Saturday, January 12, 2013

Full or Frantic?


 Like many Americans and Brits, last Sunday I tuned in to “Downton Abbey” with anticipatory pleasure. And don’t get me wrong, I enjoyed it. But I also sensed two issues I’d never noticed before, both relevant to the craft of the novel.

The first is self-consciousness. Who knows what the writers or cast actually think, but it almost seems as if concern about rivaling past performance swallowed the freshness and vitality of past seasons. This kind of pressure often surfaces when you let yourself worry if you’ll ever outdo the success of the last great season, scene, or sentence.

Once you enter “worry” mode, you might just decide that the solution is to add more. More of what? Why not everything? This can generate a deluge of detail, sub-plots, minor characters, imagery—everything but the kitchen sink, and if you’re desperate enough, maybe that, too.
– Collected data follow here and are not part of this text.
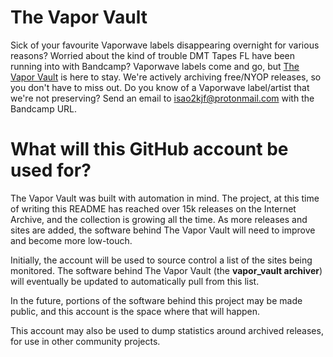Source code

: # The Vapor Vault
Sick of your favourite Vaporwave labels disappearing overnight for various reasons? Worried about the kind of trouble DMT Tapes FL have been running into with Bandcamp? Vaporwave labels come and go, but [The Vapor Vault](https://archive.org/details/vapor-vault) is here to stay. We're actively archiving free/NYOP releases, so you don't have to miss out. Do you know of a Vaporwave label/artist that we're not preserving? Send an email to isao2kjf@protonmail.com with the Bandcamp URL.

# What will this GitHub account be used for?
The Vapor Vault was built with automation in mind. The project, at this time of writing this README has reached over 15k releases on the Internet Archive, and the collection is growing all the time. As more releases and sites are added, the software behind The Vapor Vault will need to improve and become more low-touch.

Initially, the account will be used to source control a list of the sites being monitored. The software behind The Vapor Vault (the **vapor_vault archiver**) will eventually be updated to automatically pull from this list.

In the future, portions of the software behind this project may be made public, and this account is the space where that will happen.

This account may also be used to dump statistics around archived releases, for use in other community projects.
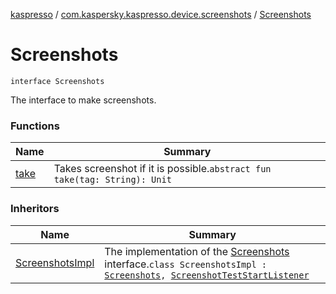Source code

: [kaspresso](../../index.md) / [com.kaspersky.kaspresso.device.screenshots](../index.md) / [Screenshots](./index.md)

# Screenshots

`interface Screenshots`

The interface to make screenshots.

### Functions

| Name | Summary |
|---|---|
| [take](take.md) | Takes screenshot if it is possible.`abstract fun take(tag: String): Unit` |

### Inheritors

| Name | Summary |
|---|---|
| [ScreenshotsImpl](../-screenshots-impl/index.md) | The implementation of the [Screenshots](./index.md) interface.`class ScreenshotsImpl : `[`Screenshots`](./index.md)`, `[`ScreenshotTestStartListener`](../-screenshot-test-start-listener/index.md) |
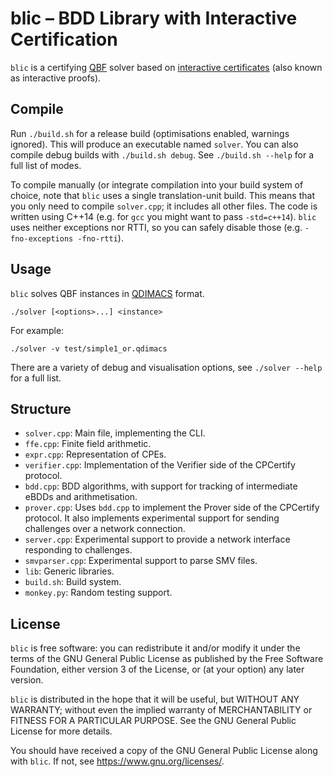 # blic – BDD Library with Interactive Certification

`blic` is a certifying [QBF](https://en.wikipedia.org/wiki/True_quantified_Boolean_formula) solver based on [interactive certificates](https://en.wikipedia.org/wiki/IP_(complexity)) (also known as interactive proofs).

## Compile

Run `./build.sh` for a release build (optimisations enabled, warnings ignored). This will produce an executable named `solver`. You can also compile debug builds with `./build.sh debug`. See `./build.sh --help` for a full list of modes.

To compile manually (or integrate compilation into your build system of choice, note that `blic` uses a single translation-unit build. This means that you only need to compile `solver.cpp`; it includes all other files. The code is written using C++14 (e.g. for `gcc` you might want to pass `-std=c++14`). `blic` uses neither exceptions nor RTTI, so you can safely disable those (e.g. `-fno-exceptions -fno-rtti`). 

## Usage

`blic` solves QBF instances in [QDIMACS](http://www.qbflib.org/qdimacs.html) format.

    ./solver [<options>...] <instance>

For example:

    ./solver -v test/simple1_or.qdimacs
    
There are a variety of debug and visualisation options, see `./solver --help` for a full list. 

## Structure

* `solver.cpp`: Main file, implementing the CLI.
* `ffe.cpp`: Finite field arithmetic.
* `expr.cpp`: Representation of CPEs.
* `verifier.cpp`: Implementation of the Verifier side of the CPCertify protocol.
* `bdd.cpp`: BDD algorithms, with support for tracking of intermediate eBDDs and arithmetisation.
* `prover.cpp`: Uses `bdd.cpp` to implement the Prover side of the CPCertify protocol. It also implements experimental support for sending challenges over a network connection.
* `server.cpp`: Experimental support to provide a network interface responding to challenges.
* `smvparser.cpp`: Experimental support to parse SMV files.
* `lib`: Generic libraries.
* `build.sh`: Build system.
* `monkey.py`: Random testing support.

## License

`blic` is free software: you can redistribute it and/or modify it under the terms of the GNU General Public License as published by the Free Software Foundation, either version 3 of the License, or (at your option) any later version.

`blic` is distributed in the hope that it will be useful, but WITHOUT ANY WARRANTY; without even the implied warranty of MERCHANTABILITY or FITNESS FOR A PARTICULAR PURPOSE. See the GNU General Public License for more details.

You should have received a copy of the GNU General Public License along with `blic`. If not, see <https://www.gnu.org/licenses/>. 
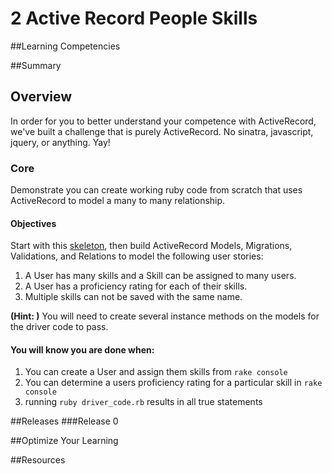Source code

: # 2 Active Record People Skills 
 
##Learning Competencies 

##Summary 

 ## Overview

In order for you to better understand your competence with ActiveRecord, we've
built a challenge that is purely ActiveRecord. No sinatra, javascript, jquery,
or anything. Yay!

### Core
Demonstrate you can create working ruby code from scratch that uses ActiveRecord
to model a many to many relationship.

#### Objectives
Start with this
[skeleton](http://s3.amazonaws.com/dbc_socrates/challenges/ar-people-skills.zip),
then build ActiveRecord Models, Migrations, Validations, and Relations to model the following user stories:

1. A User has many skills and a Skill can be assigned to many users.
2. A User has a proficiency rating for each of their skills.
3. Multiple skills can not be saved with the same name.

**(Hint: )** You will need to create several instance methods on the models for the driver code to pass.

#### You will know you are done when:
1. You can create a User and assign them skills from `rake console`
2. You can determine a users proficiency rating for a particular skill in `rake console`
3. running `ruby driver_code.rb` results in all true statements
 

##Releases
###Release 0 

##Optimize Your Learning 

##Resources
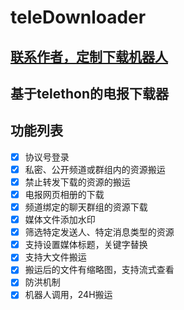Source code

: # teleDownloader
## [联系作者，定制下载机器人](https://t.me/Saturday_test)
## 基于telethon的电报下载器
## 功能列表
- [x] 协议号登录
- [x] 私密、公开频道或群组内的资源搬运
- [x] 禁止转发下载的资源的搬运
- [x] 电报网页相册的下载
- [x] 频道绑定的聊天群组的资源下载
- [x] 媒体文件添加水印
- [x] 筛选特定发送人、特定消息类型的资源
- [x] 支持设置媒体标题，关键字替换
- [x] 支持大文件搬运
- [x] 搬运后的文件有缩略图，支持流式查看
- [x] 防洪机制
- [x] 机器人调用，24H搬运
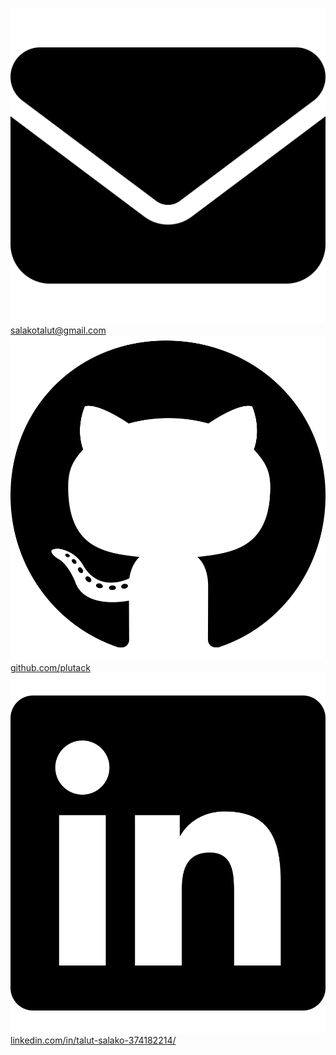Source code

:<link rel="stylesheet" href="style.css">
<span class="info">

[![Mail](https://github.com/plutack/Resume-Generator/blob/main/assets/envelope-solid.svg) salakotalut@gmail.com](mailto:tlin10@uw.edu)
[![GitHub](https://github.com/plutack/Resume-Generator/blob/main/assets/github.svg) github.com/plutack](https://github.com/plutack)
[![GitHub](https://github.com/plutack/Resume-Generator/blob/main/assets/linkedin.svg) linkedin.com/in/talut-salako-374182214/](https://www.linkedin.com/in/talut-salako-374182214/)
</span>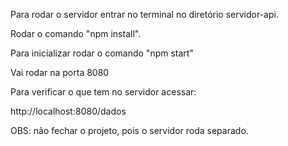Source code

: Para rodar o servidor entrar no terminal no diretório servidor-api.

Rodar o comando "npm install".

Para inicializar rodar o comando "npm start"

Vai rodar na porta 8080

Para verificar o que tem no servidor acessar: 

http://localhost:8080/dados

OBS: não fechar o projeto, pois o servidor roda separado.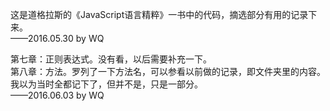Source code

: 这是道格拉斯的《JavaScript语言精粹》一书中的代码，摘选部分有用的记录下来。    
——2016.05.30 by WQ



第七章：正则表达式。没有看，以后需要补充一下。    
第八章：方法。罗列了一下方法名，可以参看以前做的记录，即文件夹里的内容。    
                         我以为当时全都记下了，但并不是，只是一部分。    
——2016.06.03 by WQ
Here’s the danger:

Tip: Blurred focus makes for perilous pace.

That’s true not only for scenes but also individual sentences. The too-much-of-everything
syndrome can generate a painful irony: Clutter feels simultaneously frantic and tedious, hectic and monotonous. How do you solve this?

·         Remind yourself that for most writers, early drafts don’t start out great. But if they’ve been great before, they will be again. Then you’ll have the confidence to streamline.

·         Streamline not by offering tons of everything, but one or two or maybe three additions that really work, whether it’s a detail, sub-plot, image, or clause.

·         Emphasize what matters. That sounds easy, but if you want readers to grasp significance, you must first identify it yourself. That can be less obvious than you imagine.

·         Finally, offer an uncluttered view of what you want readers to see. That means you’ll have to cut. And that’s okay. Because “Downton Abbey” acquired the fame it enjoys by doing lots of things right. That means it’s highly likely that it will do most things right again. Guess what? So will you.